Network ‐ Verify DNS reachability

kchennag edited this page May 18, 2026 · 2 revisions

Description

This rule verifies that DNS servers are functioning correctly and reachable from all cluster nodes. The rule first checks for upstream DNS resolvers configured in the OpenShift DNS operator. If no upstream resolvers are found, it falls back to checking /etc/resolv.conf on each node. The rule then tests DNS resolution by querying each DNS server from every node and reports any DNS servers that fail to resolve queries.

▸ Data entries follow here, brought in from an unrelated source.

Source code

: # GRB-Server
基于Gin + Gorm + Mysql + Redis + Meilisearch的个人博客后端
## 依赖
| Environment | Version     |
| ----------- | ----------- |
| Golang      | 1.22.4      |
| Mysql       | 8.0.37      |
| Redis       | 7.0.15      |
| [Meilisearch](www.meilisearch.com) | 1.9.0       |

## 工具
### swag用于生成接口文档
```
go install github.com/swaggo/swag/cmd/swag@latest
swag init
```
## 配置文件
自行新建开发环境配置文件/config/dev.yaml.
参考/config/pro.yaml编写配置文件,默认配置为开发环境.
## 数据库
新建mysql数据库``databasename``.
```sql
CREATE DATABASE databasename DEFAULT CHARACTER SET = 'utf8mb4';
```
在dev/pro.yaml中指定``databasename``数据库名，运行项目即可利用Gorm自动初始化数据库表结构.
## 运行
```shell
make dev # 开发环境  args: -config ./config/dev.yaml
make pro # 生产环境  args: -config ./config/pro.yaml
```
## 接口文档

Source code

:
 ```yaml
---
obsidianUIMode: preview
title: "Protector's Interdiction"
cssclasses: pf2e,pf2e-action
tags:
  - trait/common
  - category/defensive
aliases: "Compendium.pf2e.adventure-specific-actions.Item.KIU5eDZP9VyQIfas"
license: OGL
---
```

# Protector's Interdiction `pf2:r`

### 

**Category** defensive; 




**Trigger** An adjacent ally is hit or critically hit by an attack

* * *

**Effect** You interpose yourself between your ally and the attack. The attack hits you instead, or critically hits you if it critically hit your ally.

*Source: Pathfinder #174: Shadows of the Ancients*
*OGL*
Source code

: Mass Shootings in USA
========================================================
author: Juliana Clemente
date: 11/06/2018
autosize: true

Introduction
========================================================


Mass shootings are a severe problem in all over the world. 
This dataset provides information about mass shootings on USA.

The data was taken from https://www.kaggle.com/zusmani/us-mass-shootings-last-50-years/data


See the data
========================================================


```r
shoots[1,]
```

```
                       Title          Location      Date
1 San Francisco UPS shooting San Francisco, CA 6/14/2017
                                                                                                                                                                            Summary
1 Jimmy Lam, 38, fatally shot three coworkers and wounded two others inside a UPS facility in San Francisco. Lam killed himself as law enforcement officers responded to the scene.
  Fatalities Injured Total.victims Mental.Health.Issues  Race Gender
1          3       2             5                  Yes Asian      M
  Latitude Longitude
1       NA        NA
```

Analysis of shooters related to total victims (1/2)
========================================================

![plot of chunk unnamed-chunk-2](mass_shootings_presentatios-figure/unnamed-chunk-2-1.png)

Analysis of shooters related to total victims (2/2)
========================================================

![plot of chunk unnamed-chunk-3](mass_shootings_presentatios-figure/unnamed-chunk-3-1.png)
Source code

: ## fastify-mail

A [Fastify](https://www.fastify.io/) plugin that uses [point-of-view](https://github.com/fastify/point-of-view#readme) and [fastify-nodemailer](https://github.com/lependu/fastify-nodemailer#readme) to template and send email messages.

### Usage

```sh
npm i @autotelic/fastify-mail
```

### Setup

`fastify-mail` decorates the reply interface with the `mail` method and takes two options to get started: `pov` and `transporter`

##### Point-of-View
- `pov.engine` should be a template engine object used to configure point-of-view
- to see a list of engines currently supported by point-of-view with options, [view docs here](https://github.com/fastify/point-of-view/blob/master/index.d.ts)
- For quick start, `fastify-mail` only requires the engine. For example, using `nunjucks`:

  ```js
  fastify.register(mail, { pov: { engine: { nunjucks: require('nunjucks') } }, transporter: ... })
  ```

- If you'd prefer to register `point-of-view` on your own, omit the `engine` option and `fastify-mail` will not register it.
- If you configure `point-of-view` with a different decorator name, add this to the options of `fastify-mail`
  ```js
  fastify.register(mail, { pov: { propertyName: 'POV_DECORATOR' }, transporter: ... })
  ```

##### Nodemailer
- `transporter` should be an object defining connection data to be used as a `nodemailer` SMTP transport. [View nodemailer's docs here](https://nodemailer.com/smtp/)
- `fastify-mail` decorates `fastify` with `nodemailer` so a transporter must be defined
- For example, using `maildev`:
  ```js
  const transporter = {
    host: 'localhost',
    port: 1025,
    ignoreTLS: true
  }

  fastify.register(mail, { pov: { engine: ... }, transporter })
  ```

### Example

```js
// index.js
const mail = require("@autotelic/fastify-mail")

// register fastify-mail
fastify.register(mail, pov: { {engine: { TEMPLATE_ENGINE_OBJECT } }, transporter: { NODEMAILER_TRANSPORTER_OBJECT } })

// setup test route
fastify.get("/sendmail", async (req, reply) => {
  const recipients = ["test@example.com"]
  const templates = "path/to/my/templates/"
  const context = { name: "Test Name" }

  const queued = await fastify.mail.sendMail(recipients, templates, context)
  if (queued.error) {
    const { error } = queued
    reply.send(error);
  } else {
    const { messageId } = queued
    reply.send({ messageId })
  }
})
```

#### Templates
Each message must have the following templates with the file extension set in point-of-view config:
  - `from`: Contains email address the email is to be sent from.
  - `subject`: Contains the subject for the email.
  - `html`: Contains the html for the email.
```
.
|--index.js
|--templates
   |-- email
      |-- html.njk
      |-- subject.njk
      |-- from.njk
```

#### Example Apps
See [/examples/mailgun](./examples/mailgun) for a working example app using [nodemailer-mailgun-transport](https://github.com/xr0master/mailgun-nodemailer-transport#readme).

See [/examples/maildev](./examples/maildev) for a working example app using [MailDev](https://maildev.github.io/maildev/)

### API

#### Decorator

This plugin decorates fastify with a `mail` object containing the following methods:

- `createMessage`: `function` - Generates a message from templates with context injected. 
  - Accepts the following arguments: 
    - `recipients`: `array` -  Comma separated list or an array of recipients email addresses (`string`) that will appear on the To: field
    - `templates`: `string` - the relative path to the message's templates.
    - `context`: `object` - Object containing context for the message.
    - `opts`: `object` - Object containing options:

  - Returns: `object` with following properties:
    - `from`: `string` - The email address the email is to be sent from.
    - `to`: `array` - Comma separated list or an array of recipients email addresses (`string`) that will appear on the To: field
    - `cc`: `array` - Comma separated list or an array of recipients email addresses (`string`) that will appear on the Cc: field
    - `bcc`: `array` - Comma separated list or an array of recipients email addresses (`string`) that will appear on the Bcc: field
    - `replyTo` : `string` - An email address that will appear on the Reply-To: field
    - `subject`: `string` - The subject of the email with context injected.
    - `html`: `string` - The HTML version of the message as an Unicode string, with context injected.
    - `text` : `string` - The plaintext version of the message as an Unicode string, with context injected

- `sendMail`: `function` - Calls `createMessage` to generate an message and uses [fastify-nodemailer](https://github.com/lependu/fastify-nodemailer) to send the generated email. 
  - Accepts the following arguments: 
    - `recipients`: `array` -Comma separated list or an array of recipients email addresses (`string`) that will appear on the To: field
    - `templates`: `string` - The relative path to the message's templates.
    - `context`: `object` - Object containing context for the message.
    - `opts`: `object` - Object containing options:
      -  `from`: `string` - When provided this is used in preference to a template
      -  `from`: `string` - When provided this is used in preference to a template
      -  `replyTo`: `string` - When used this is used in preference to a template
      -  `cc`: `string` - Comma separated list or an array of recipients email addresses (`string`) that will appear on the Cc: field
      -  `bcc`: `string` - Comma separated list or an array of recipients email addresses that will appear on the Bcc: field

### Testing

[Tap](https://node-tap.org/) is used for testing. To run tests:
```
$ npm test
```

Severity: High - DNS resolution is critical for cluster operations

What is checked:

  • OpenShift DNS operator upstream resolver configuration (dns.operator.openshift.io/cluster)
  • Nameserver entries in /etc/resolv.conf on each node (if no upstream resolvers configured)
  • DNS resolution functionality using dig command from all nodes
  • Rule passes if DNS servers can resolve queries from at least one node

Prerequisites

  • OpenShift cluster with network connectivity
  • dig command available on nodes
  • DNS traffic (UDP/TCP port 53) allowed between nodes and DNS servers
  • Read access to DNS operator configuration (for upstream resolver check)

Impact

DNS servers that cannot resolve queries can cause severe cluster disruption:

  • Pod startup failures - Pods cannot resolve service names or external hostnames during initialization
  • Service discovery failures - Kubernetes service DNS lookups fail, breaking inter-pod communication
  • Image pull failures - Cannot resolve container registry hostnames (e.g., quay.io, registry.redhat.io)
  • Operator failures - OpenShift operators cannot reach external APIs or update channels
  • Application errors - Applications cannot resolve external dependencies (databases, APIs, webhooks)
  • Cluster upgrades blocked - Cannot reach Red Hat update servers
  • Certificate renewal failures - ACME challenges and external CA validation fail
  • Node NotReady state - kubelet and container runtime may report issues if DNS is unavailable

Critical Note: Even if some DNS servers are functional, having non-functional servers can cause intermittent failures and increased latency due to DNS timeout retries.

Root Cause

DNS servers may fail to resolve queries due to:

  • DNS server issues

    • DNS server process stopped or crashed
    • DNS server overloaded or unresponsive
    • DNS server host powered off or rebooted
    • DNS server configuration errors preventing resolution
  • Network connectivity issues

    • Firewall rules blocking DNS traffic (UDP/TCP port 53)
    • Network interface down on DNS server
    • Routing problems between cluster nodes and DNS servers
    • Network partition or split-brain scenario
  • Configuration issues

    • Incorrect DNS server IP addresses in configuration
    • Stale DNS configuration after infrastructure changes
    • Mismatch between upstream resolvers and actual DNS infrastructure
  • Infrastructure changes

    • DNS servers migrated to new IPs without updating cluster config
    • DNS infrastructure decommissioned
    • Network topology changes (VLAN, subnet, gateway changes)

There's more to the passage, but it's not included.